The custom allocate is geared towards node containers such as map. If a multiple element request is made, it by-passes the custom logic and falls into malloc and free adding no benefit. Single element requests will either provide a response from the free list or allocate a group of objects using malloc, returning one of them and placing the remainder on the free list. If the container never erases elements and only grows, there will be only a small improvement due to the chunking of allocations (16 per call to malloc).
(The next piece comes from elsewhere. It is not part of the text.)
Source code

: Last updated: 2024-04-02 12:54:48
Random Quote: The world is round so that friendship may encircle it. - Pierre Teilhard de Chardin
The biggest gains with this allocator is achieved when the free-list provides a quick response when the client balances calls to insert with erase.

The Test Engine above has been geared towards doing just this, it periodically clears and refills the container.

The custom allocator uses a reference counted SharedInfo object to track its private data. This shared object allows containers like map to create multiple allocator instances of different sizes and still provide statistics to the client code and cleanup correctly. Map can create 3 different allocators which come and go independent of their allocation requests. Meaning the state information could be lost by the time you are done using the Map if it were not shared between the allocators.

Even with the allocator's shared information, it is still associated with a single container. Meaning it is not a global pool used across multiple STL containers. This custom allocator has no thread protection. STL containers are are not thread safe.

Custom Allocator (for node containers such as Map, MultiMap, HashMap, etc):

Update: Sept, 15th 2013 - Fixed memory leak
Thank you to Marian Kechlibar for detecting a memory leak using valgrind and subsequent verification the leak was fixed.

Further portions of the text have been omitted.